Saturday, March 3, 2012
where i will write the history of the end of the world
Today, I write about writing again.
I suppose I do consider myself a writer, I am just not good at "being a writer," which, I think, is a different thing altogether.
I have said this before. It is not the epiphany of the moment.
A lot of people are good at "being" writers, but they can't write very well at all. I know that's a snobby thing to say, but I also believe it is true.
If I made a list of the things that are most important to me, and then I eliminated the obvious top-tier no-brainers like respiration and taking care of my household, it is highly likely that writing excellently will be at the top of my list.
That's probably a snobby thing to say, too.
"Being" a writer wouldn't make it on the list at all.
I think it's something of a consequence of our highly connected, social-networked mentality that a lot of us buy into -- the importance of "being" a writer as opposed to the process of writing itself.
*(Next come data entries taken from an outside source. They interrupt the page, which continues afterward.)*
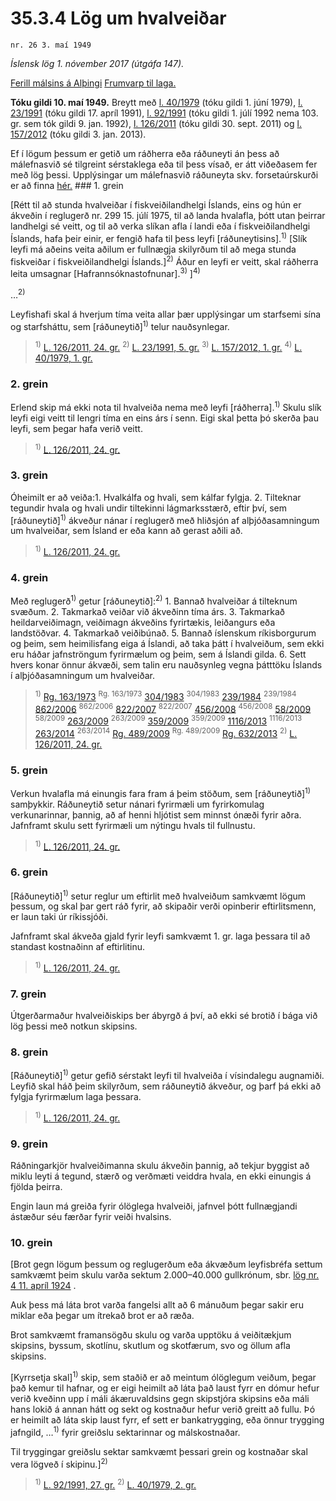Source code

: # 35.3.4 Lög um hvalveiðar

`nr. 26 3. maí 1949`

_Íslensk lög 1. nóvember 2017 (útgáfa 147)._

[Ferill málsins á Alþingi](https://www.althingi.is/thingstorf/thingmalalistar-eftir-thingum/ferill/?ltg=68&mnr=4)
[Frumvarp til laga.](https://www.althingi.is/altext/68/s/pdf/0004.pdf)

**Tóku gildi 10. maí 1949.**
Breytt með
[l. 40/1979](https://althingi.is/altext/stjtnr.html#1979040) (tóku gildi 1. júní 1979),
[l. 23/1991](https://althingi.is/altext/stjt/1991.023.html) (tóku gildi 17. apríl 1991),
[l. 92/1991](https://althingi.is/altext/stjt/1991.092.html) (tóku gildi 1. júlí 1992 nema 103. gr. sem tók gildi 9. jan. 1992),
[l. 126/2011](https://althingi.is/altext/stjt/2011.126.html) (tóku gildi 30. sept. 2011) og
[l. 157/2012](https://althingi.is/altext/stjt/2012.157.html) (tóku gildi 3. jan. 2013).

Ef í lögum þessum er getið um ráðherra eða ráðuneyti án þess að málefnasvið sé tilgreint sérstaklega eða til þess vísað, er átt viðeðasem fer með lög þessi. Upplýsingar um málefnasvið ráðuneyta skv. forsetaúrskurði er að finna [hér.](2017015.md) ### 1. grein

[Rétt til að stunda hvalveiðar í fiskveiðilandhelgi Íslands, eins og hún er ákveðin í reglugerð nr. 299 15. júlí 1975, til að landa hvalafla, þótt utan þeirrar landhelgi sé veitt, og til að verka slíkan afla í landi eða í fiskveiðilandhelgi Íslands, hafa þeir einir, er fengið hafa til þess leyfi [ráðuneytisins].<sup>1)</sup> [Slík leyfi má aðeins veita aðilum er fullnægja skilyrðum til að mega stunda fiskveiðar í fiskveiðilandhelgi Íslands.]<sup>2)</sup> Áður en leyfi er veitt, skal ráðherra leita umsagnar [Hafrannsóknastofnunar].<sup>3)</sup> ]<sup>4)</sup> 

…<sup>2)</sup> 

Leyfishafi skal á hverjum tíma veita allar þær upplýsingar um starfsemi sína og starfsháttu, sem [ráðuneytið]<sup>1)</sup> telur nauðsynlegar.

> <sup>1)</sup> [L. 126/2011, 24. gr.](https://althingi.is/altext/stjt/2011.126.html) <sup>2)</sup> [L. 23/1991, 5. gr.](https://althingi.is/altext/stjt/1991.023.html) <sup>3)</sup> [L. 157/2012, 1. gr.](https://althingi.is/altext/stjt/2012.157.html) <sup>4)</sup> [L. 40/1979, 1. gr.](https://althingi.is/altext/stjtnr.html#1979040?g1)

### 2. grein

Erlend skip má ekki nota til hvalveiða nema með leyfi [ráðherra].<sup>1)</sup> Skulu slík leyfi eigi veitt til lengri tíma en eins árs í senn. Eigi skal þetta þó skerða þau leyfi, sem þegar hafa verið veitt.

> <sup>1)</sup> [L. 126/2011, 24. gr.](https://althingi.is/altext/stjt/2011.126.html)

### 3. grein

Óheimilt er að veiða:1. Hvalkálfa og hvali, sem kálfar fylgja.
2. Tilteknar tegundir hvala og hvali undir tiltekinni lágmarksstærð, eftir því, sem [ráðuneytið]<sup>1)</sup> ákveður nánar í reglugerð með hliðsjón af alþjóðasamningum um hvalveiðar, sem Ísland er eða kann að gerast aðili að.

> <sup>1)</sup> [L. 126/2011, 24. gr.](https://althingi.is/altext/stjt/2011.126.html)

### 4. grein

Með reglugerð<sup>1)</sup> getur [ráðuneytið]:<sup>2)</sup> 1. Bannað hvalveiðar á tilteknum svæðum.
2. Takmarkað veiðar við ákveðinn tíma árs.
3. Takmarkað heildarveiðimagn, veiðimagn ákveðins fyrirtækis, leiðangurs eða landstöðvar.
4. Takmarkað veiðibúnað.
5. Bannað íslenskum ríkisborgurum og þeim, sem heimilisfang eiga á Íslandi, að taka þátt í hvalveiðum, sem ekki eru háðar jafnströngum fyrirmælum og þeim, sem á Íslandi gilda.
6. Sett hvers konar önnur ákvæði, sem talin eru nauðsynleg vegna þátttöku Íslands í alþjóðasamningum um hvalveiðar.

> <sup>1)</sup> [Rg. 163/1973](https://althingi.ishttps://www.reglugerd.is/reglugerdir/allar/nr/163-1973) <sup>Rg. 163/1973</sup> [304/1983](https://althingi.ishttps://www.reglugerd.is/reglugerdir/allar/nr/304-1983) <sup>304/1983</sup> [239/1984](https://althingi.ishttps://www.reglugerd.is/reglugerdir/allar/nr/239-1984) <sup>239/1984</sup> [862/2006](https://althingi.ishttps://www.reglugerd.is/reglugerdir/allar/nr/862-2006) <sup>862/2006</sup> [822/2007](https://althingi.ishttps://www.reglugerd.is/reglugerdir/allar/nr/822-2007) <sup>822/2007</sup> [456/2008](https://althingi.ishttps://www.reglugerd.is/reglugerdir/allar/nr/456-2008) <sup>456/2008</sup> [58/2009](https://althingi.ishttps://www.reglugerd.is/reglugerdir/allar/nr/058-2009) <sup>58/2009</sup> [263/2009](https://althingi.ishttps://www.reglugerd.is/reglugerdir/allar/nr/263-2009) <sup>263/2009</sup> [359/2009](https://althingi.ishttps://www.reglugerd.is/reglugerdir/allar/nr/359-2009) <sup>359/2009</sup> [1116/2013](https://althingi.ishttps://www.reglugerd.is/reglugerdir/allar/nr/1116-2013) <sup>1116/2013</sup> [263/2014](https://althingi.ishttps://www.reglugerd.is/reglugerdir/allar/nr/263-2014) <sup>263/2014</sup> [Rg. 489/2009](https://althingi.ishttps://www.reglugerd.is/reglugerdir/allar/nr/489-2009) <sup>Rg. 489/2009</sup> [Rg. 632/2013](https://althingi.ishttps://www.reglugerd.is/reglugerdir/allar/nr/632-2013) <sup>2)</sup> [L. 126/2011, 24. gr.](https://althingi.is/altext/stjt/2011.126.html)

### 5. grein

Verkun hvalafla má einungis fara fram á þeim stöðum, sem [ráðuneytið]<sup>1)</sup> samþykkir. Ráðuneytið setur nánari fyrirmæli um fyrirkomulag verkunarinnar, þannig, að af henni hljótist sem minnst ónæði fyrir aðra. Jafnframt skulu sett fyrirmæli um nýtingu hvals til fullnustu.

> <sup>1)</sup> [L. 126/2011, 24. gr.](https://althingi.is/altext/stjt/2011.126.html)

### 6. grein

[Ráðuneytið]<sup>1)</sup> setur reglur um eftirlit með hvalveiðum samkvæmt lögum þessum, og skal þar gert ráð fyrir, að skipaðir verði opinberir eftirlitsmenn, er laun taki úr ríkissjóði.

Jafnframt skal ákveða gjald fyrir leyfi samkvæmt 1. gr. laga þessara til að standast kostnaðinn af eftirlitinu.

> <sup>1)</sup> [L. 126/2011, 24. gr.](https://althingi.is/altext/stjt/2011.126.html)

### 7. grein

Útgerðarmaður hvalveiðiskips ber ábyrgð á því, að ekki sé brotið í bága við lög þessi með notkun skipsins.

### 8. grein

[Ráðuneytið]<sup>1)</sup> getur gefið sérstakt leyfi til hvalveiða í vísindalegu augnamiði. Leyfið skal háð þeim skilyrðum, sem ráðuneytið ákveður, og þarf þá ekki að fylgja fyrirmælum laga þessara.

> <sup>1)</sup> [L. 126/2011, 24. gr.](https://althingi.is/altext/stjt/2011.126.html)

### 9. grein

Ráðningarkjör hvalveiðimanna skulu ákveðin þannig, að tekjur byggist að miklu leyti á tegund, stærð og verðmæti veiddra hvala, en ekki einungis á fjölda þeirra.

Engin laun má greiða fyrir ólöglega hvalveiði, jafnvel þótt fullnægjandi ástæður séu færðar fyrir veiði hvalsins.

### 10. grein

[Brot gegn lögum þessum og reglugerðum eða ákvæðum leyfisbréfa settum samkvæmt þeim skulu varða sektum 2.000–40.000 gullkrónum, sbr. [lög nr. 4 11. apríl 1924](1924004.md) .

Auk þess má láta brot varða fangelsi allt að 6 mánuðum þegar sakir eru miklar eða þegar um ítrekað brot er að ræða.

Brot samkvæmt framansögðu skulu og varða upptöku á veiðitækjum skipsins, byssum, skotlínu, skutlum og skotfærum, svo og öllum afla skipsins.

[Kyrrsetja skal]<sup>1)</sup> skip, sem staðið er að meintum ólöglegum veiðum, þegar það kemur til hafnar, og er eigi heimilt að láta það laust fyrr en dómur hefur verið kveðinn upp í máli ákæruvaldsins gegn skipstjóra skipsins eða máli hans lokið á annan hátt og sekt og kostnaður hefur verið greitt að fullu. Þó er heimilt að láta skip laust fyrr, ef sett er bankatrygging, eða önnur trygging jafngild, …<sup>1)</sup> fyrir greiðslu sektarinnar og málskostnaðar.

Til tryggingar greiðslu sektar samkvæmt þessari grein og kostnaðar skal vera lögveð í skipinu.]<sup>2)</sup> 

> <sup>1)</sup> [L. 92/1991, 27. gr.](https://althingi.is/altext/stjt/1991.092.html) <sup>2)</sup> [L. 40/1979, 2. gr.](https://althingi.is/altext/stjtnr.html#1979040?g2)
I blame the watered-down sameness of product on this, too -- the collective, delusional belief that "this is what I must write because this is what Barnes and Noble will put on their shelves."
"And the cover will look like this."
This, this, this!
You know what I mean.
In human history, writing and literature have never worked that way.
And here we are.
It is why so many "writers" don't feel even a moment of self-reflective shame for sifting out nouns and verbs from existing works and rearranging their context or morphing a flawed protagonist into another flawed protagonist with fins or scales or wings or fangs.
This is the end of the world, and nobody knows anything about it at all.